* [Exercise instructions]: Where a line in the entries below contains the word "well", count it. Return the total alone.

*** Dataset extract Section Begins ***

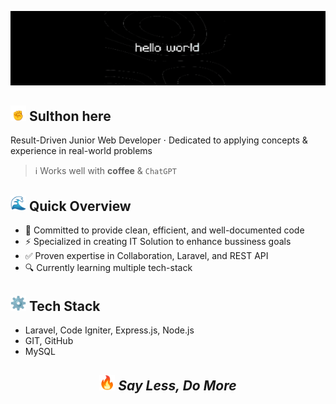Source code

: <!-- # Hello World! -->
<img src="assets\hello-wrld.gif"></img>

## <img src="assets\victory.gif" widht="25" height="25"></img> Sulthon here

Result-Driven Junior Web Developer ⋅ Dedicated to applying concepts & experience in real-world problems

  > ℹ️ Works well with **coffee** & `ChatGPT`

<!-- <details>
<summary>More about me. . .</summary> -->

## <img src="assets\ocean.gif" widht="25" height="25"></img> Quick Overview
- 🤝 Committed to provide clean, efficient, and well-documented code
- ⚡ Specialized in creating IT Solution to enhance bussiness goals
- ✅ Proven expertise in Collaboration, Laravel, and REST API
- 🔍 Currently learning multiple tech-stack

## <img src="assets\gear.gif" widht="25" height="25"></img> Tech Stack
- Laravel, Code Igniter, Express.js, Node.js
- GIT, GitHub
- MySQL

<!-- ## <img src="assets\fire.gif" widht="25" height="25"></img> Github Stats
<img src="https://github-readme-stats.vercel.app/api/top-langs/?username=sulthonhere&layout=compact&theme=dark" alt="Top Languages" /> -->

<h2 align='center'>
  <img src="assets\fire.gif" widht="25" height="25">
  <i>Say Less, Do More</i>
</h2>
<!-- </details> -->

<!-- <picture>
  <source media="(prefers-color-scheme: dark)" srcset="https://raw.githubusercontent.com/sulthonhere/sulthonhere/output/github-contribution-grid-snake-dark.svg">
  <source media="(prefers-color-scheme: light)" srcset="https://raw.githubusercontent.com/sulthonhere/sulthonhere/output/github-contribution-grid-snake.svg">
  <img alt="github contribution grid snake animation" src="https://raw.githubusercontent.com/sulthonhere/sulthonhere/output/github-contribution-grid-snake.svg">
</picture> -->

*** Dataset extract Section Ends ***

* [Answer below]: 2